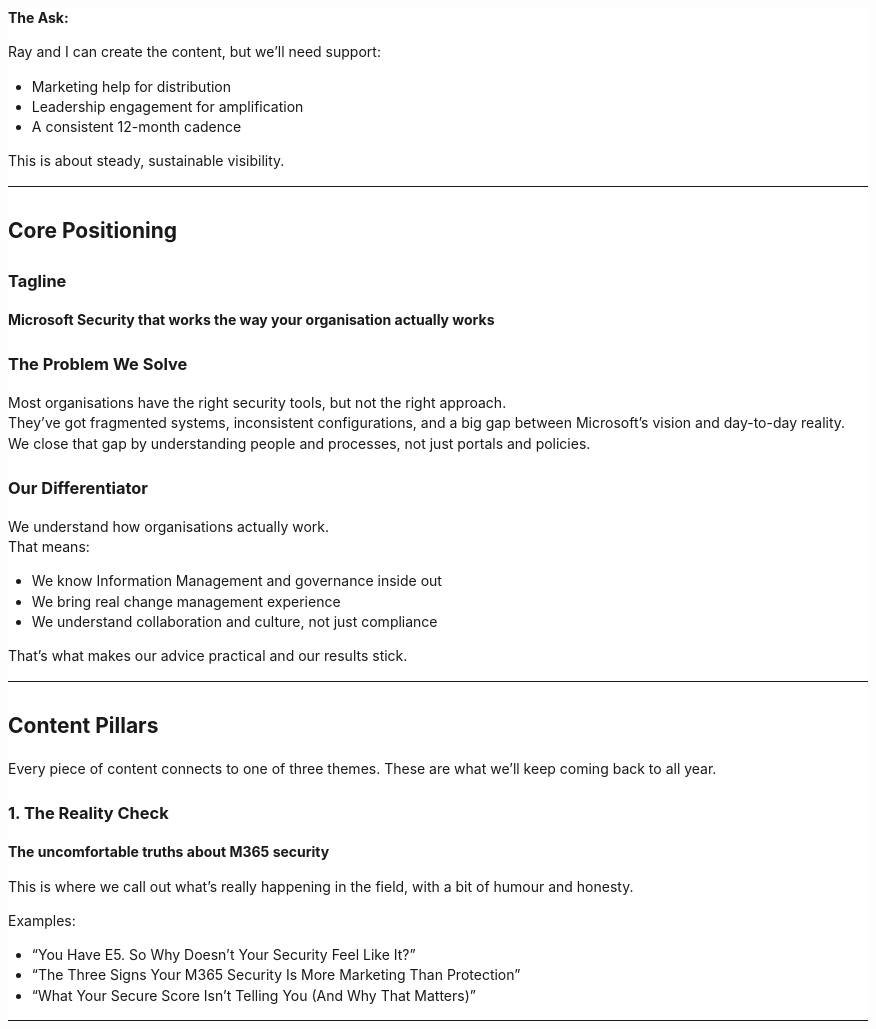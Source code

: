 **The Ask:**  

Ray and I can create the content, but we’ll need support:
- Marketing help for distribution
- Leadership engagement for amplification
- A consistent 12-month cadence  

This is about steady, sustainable visibility.

---

## Core Positioning

### Tagline

**Microsoft Security that works the way your organisation actually works**

### The Problem We Solve

Most organisations have the right security tools, but not the right approach.  
They’ve got fragmented systems, inconsistent configurations, and a big gap between Microsoft’s vision and day-to-day reality.  
We close that gap by understanding people and processes, not just portals and policies.

### Our Differentiator

We understand how organisations actually work.  
That means:
- We know Information Management and governance inside out  
- We bring real change management experience  
- We understand collaboration and culture, not just compliance  

That’s what makes our advice practical and our results stick.

---

## Content Pillars

Every piece of content connects to one of three themes. These are what we’ll keep coming back to all year.

### 1. The Reality Check

**The uncomfortable truths about M365 security**

This is where we call out what’s really happening in the field, with a bit of humour and honesty.

Examples:
- “You Have E5. So Why Doesn’t Your Security Feel Like It?”
- “The Three Signs Your M365 Security Is More Marketing Than Protection”
- “What Your Secure Score Isn’t Telling You (And Why That Matters)”

---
==============================
■ Task details: What lines above hold the word "Marketing"? Pull each one out.

■ Answer to the problem:
- Marketing help for distribution
- “The Three Signs Your M365 Security Is More Marketing Than Protection”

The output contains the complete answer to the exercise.